Will Crystal abandon her dream of going to college or will Crystal pursue her dream, thus betraying the twins’ plans? Can the sisters get the better future that they want for Natalie and themselves?
Recommended for readers who like: realistic fiction, stories about families, and thinking about their future.
Three Day Summer by Sarvenaz Tash
Available in Print.
For three days in 1969, the Woodstock music festival made the small town of Bethel, New York, the center of the rock world. Thousands of people gathered in the name of peace to hear some of the biggest names in music. Two of those people are Michael and Cora, and this is how they met and spent those three days.

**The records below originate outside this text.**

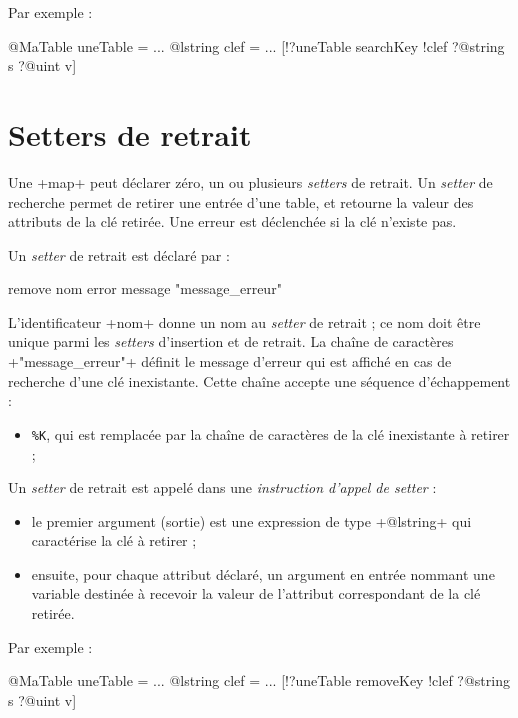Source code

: Par exemple :
\begin{galgascode}
@MaTable uneTable = {}
...
@lstring clef = ...
[!?uneTable searchKey !clef ?@string s ?@uint v]
\end{galgascode}













\section{Setters de retrait}

Une \ggs+map+ peut déclarer zéro, un ou plusieurs \emph{setters} de retrait. Un \emph{setter} de recherche permet de retirer une entrée d'une table, et retourne la valeur des attributs de la clé retirée. Une erreur est déclenchée si la clé n'existe pas.


Un \emph{setter} de retrait est déclaré par :

\begin{galgascode}
remove nom error message "message_erreur"
\end{galgascode}

L'identificateur \ggs+nom+ donne un nom au \emph{setter} de retrait ; ce nom doit être unique parmi les \emph{setters} d'insertion et de retrait. La chaîne de caractères \ggs+"message_erreur"+ définit le message d'erreur qui est affiché en cas de recherche d'une clé inexistante. Cette chaîne accepte une séquence d'échappement :
\begin{itemize}
  \item \texttt{\%K}, qui est remplacée par la chaîne de caractères de la clé inexistante à retirer ;
\end{itemize}


Un \emph{setter} de retrait est appelé dans une \emph{instruction d'appel de setter} :
\begin{itemize}
  \item le premier argument (sortie) est une expression de type \ggs+@lstring+ qui caractérise la clé à retirer ;
  \item ensuite, pour chaque attribut déclaré, un argument en entrée nommant une variable destinée à recevoir la valeur de l'attribut correspondant de la clé retirée.
\end{itemize}

Par exemple :
\begin{galgascode}
@MaTable uneTable = {}
...
@lstring clef = ...
[!?uneTable removeKey !clef ?@string s ?@uint v]
\end{galgascode}

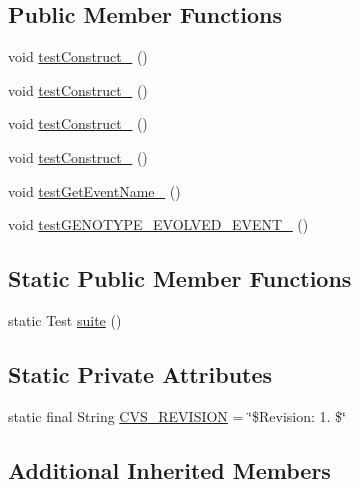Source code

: \subsection*{Public Member Functions}
\begin{DoxyCompactItemize}
\item 
void \hyperlink{classorg_1_1jgap_1_1event_1_1_genetic_event_test_a7e181077791bc8bfe7a05306b1b73eaa}{test\-Construct\-\_} ()
\item 
void \hyperlink{classorg_1_1jgap_1_1event_1_1_genetic_event_test_a182f72bc02bdc01ccc8a932f3a7fc51f}{test\-Construct\-\_} ()
\item 
void \hyperlink{classorg_1_1jgap_1_1event_1_1_genetic_event_test_a502b1dbbca6274e49eb50ae75477c86d}{test\-Construct\-\_} ()
\item 
void \hyperlink{classorg_1_1jgap_1_1event_1_1_genetic_event_test_a9b6e27e3ecd463f4cc9d061fb39d76d1}{test\-Construct\-\_} ()
\item 
void \hyperlink{classorg_1_1jgap_1_1event_1_1_genetic_event_test_ab165b91109292551fe338f13f45b9d3f}{test\-Get\-Event\-Name\-\_} ()
\item 
void \hyperlink{classorg_1_1jgap_1_1event_1_1_genetic_event_test_a570ed0a855f0c2c45bf6e36816106ea0}{test\-G\-E\-N\-O\-T\-Y\-P\-E\-\_\-\-E\-V\-O\-L\-V\-E\-D\-\_\-\-E\-V\-E\-N\-T\-\_} ()
\end{DoxyCompactItemize}
\subsection*{Static Public Member Functions}
\begin{DoxyCompactItemize}
\item 
static Test \hyperlink{classorg_1_1jgap_1_1event_1_1_genetic_event_test_a33de35a237b309e5d87a2e55f9be06a5}{suite} ()
\end{DoxyCompactItemize}
\subsection*{Static Private Attributes}
\begin{DoxyCompactItemize}
\item 
static final String \hyperlink{classorg_1_1jgap_1_1event_1_1_genetic_event_test_acb42dca9601b0fb5b6430b1d4a5dd3ad}{C\-V\-S\-\_\-\-R\-E\-V\-I\-S\-I\-O\-N} = \char`\"{}\$Revision\-: 1. \$\char`\"{}
\end{DoxyCompactItemize}
\subsection*{Additional Inherited Members}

Michael drove from Massachusetts with his friend Evan, his girlfriend Amanda, and Amanda’s two friends. He’s not sure what to do with his life. Go to college? Join the military? He’s also not sure about his girlfriend Amanda. Sometimes it seems like she doesn’t even like him, so why is she with him at all?
Cora lives in Bethel on a farm. Her dad has nothing but disdain for the people coming to the festival. He is a veteran with great pride in his oldest son’s current service in Vietnam. He’s not as happy with Cora and her war protesting twin brother. Cora wants to be a nurse…no, she really wants to be a doctor, a lofty goal for a woman from a small town in those times. She works as a candy striper in the medical tent at the festival.
Michael takes some acid with bad results, so his friends take him to the medical tent where he is attended to by Cora. Michael doesn’t remember much about their first encounter, but soon realizes Cora is nothing like Amanda. Separated from his friends, Michael asks Cora to hang with him.
The festival allows to Michael and Cora to escape their worries for a bit: Cora’s strict father and her brother in Vietnam; Michael’s future and his issues with Amanda. Michael gets lost in the music and takes Cora with him. They run into famous people and share in the generosity of their fellow festival goers. Neither, of course, knows the mythical quality that Woodstock will one day represent to generations. But we do, so we can go along with them to feel just a little bit of what it could have been like for those three days of peace, love and music.